The file omp-pi.c contains a serial program for computing the approximate value of \(\pi\) using a Monte Carlo algorithm. Monte Carlo algorithms use pseudorandom numbers to compute an approximation of some quantity of interest.

The idea is quite simple (see Figure 1). We generate \(N\) random points uniformly distributed inside the square with corners at \((-1, -1)\) and \((1, 1)\). Let \(x\) be the number of points that lie inside the circle inscribed in the square; then, the ratio \(x / N\) is an approximation of the ratio between the area of the circle and the area of the square. Since the area of the circle is \(\pi\) and the area of the square is \(4\), we have \(x/N \approx \pi / 4\) which yelds \(\pi \approx 4x / N\). This estimate becomes more accurate as the number of points \(N\) increases.

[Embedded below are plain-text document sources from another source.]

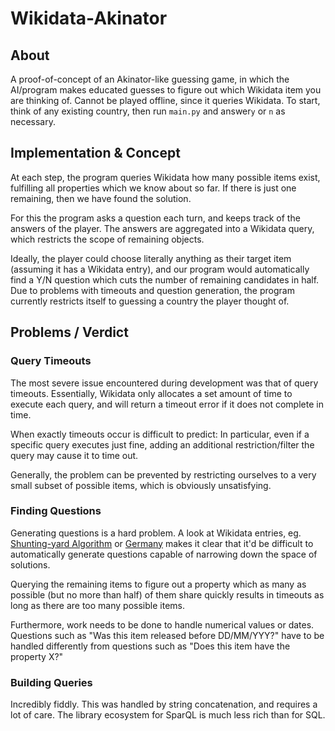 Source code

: # Wikidata-Akinator
## About
A proof-of-concept of an Akinator-like guessing game, in which the AI/program makes educated guesses to figure out which Wikidata item you are thinking of.
Cannot be played offline, since it queries Wikidata. To start, think of any existing country, then run ``main.py`` and answer``y`` or ``n`` as necessary.

## Implementation & Concept
At each step, the program queries Wikidata how many possible items exist, fulfilling all properties which we know about so far. If there is just one remaining, then we have found the solution.

For this the program asks a question each turn, and keeps track of the answers of the player. The answers are aggregated into a Wikidata query, which restricts the scope of remaining objects.

Ideally, the player could choose literally anything as their target item (assuming it has a Wikidata entry), and our program would automatically find a Y/N question which cuts the number of remaining candidates in half. Due to problems with timeouts and question generation, the program currently restricts itself to guessing a country the player thought of.

## Problems / Verdict
### Query Timeouts
The most severe issue encountered during development was that of query timeouts. Essentially, Wikidata only allocates a set amount of time to execute each query, and will return a timeout error if it does not complete in time.

When exactly timeouts occur is difficult to predict: In particular, even if a specific query executes just fine, adding an additional restriction/filter the query may cause it to time out.

Generally, the problem can be prevented by restricting ourselves to a very small subset of possible items, which is obviously unsatisfying.

### Finding Questions
Generating questions is a hard problem. A look at Wikidata entries, eg. [Shunting-yard Algorithm](https://www.wikidata.org/wiki/Q1199602) or [Germany](https://www.wikidata.org/wiki/Q183) makes it clear that it'd be difficult to automatically generate questions capable of narrowing down the space of solutions.

Querying the remaining items to figure out a property which as many as possible (but no more than half) of them share quickly results in timeouts as long as there are too many possible items.

Furthermore, work needs to be done to handle numerical values or dates. Questions such as "Was this item released before DD/MM/YYY?" have to be handled differently from questions such as "Does this item have the property X?"

### Building Queries
Incredibly fiddly. This was handled by string concatenation, and requires a lot of care. The library ecosystem for SparQL is much less rich than for SQL.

Modify the serial program to make use of shared-memory parallelism with OpenMP. Start with a version that uses the omp parallel construct. Let \(P\) be the number of OpenMP threads; then, the program operates as follows:

The user specifies the number \(N\) of points to generate as a command-line parameter, and the number \(P\) of OpenMP threads using the OMP_NUM_THREADS environment variable.

Thread \(p\) generates \(N/P\) points using the provided function generate_points(), and stores the result in inside[p] where inside[] is an integer array of length \(P\). The array must be declared outside the parallel region since it must be shared across all OpenMP threads.

At the end of the parallel region, the master (thread 0) computes the sum of the values in the inside[] array, and from that value the approximation of \(\pi\).

You may initially assume that the number of points \(N\) is an integer multiple of \(P\); when you get a working program, relax this assumption to make the computation correct for any value of \(N\).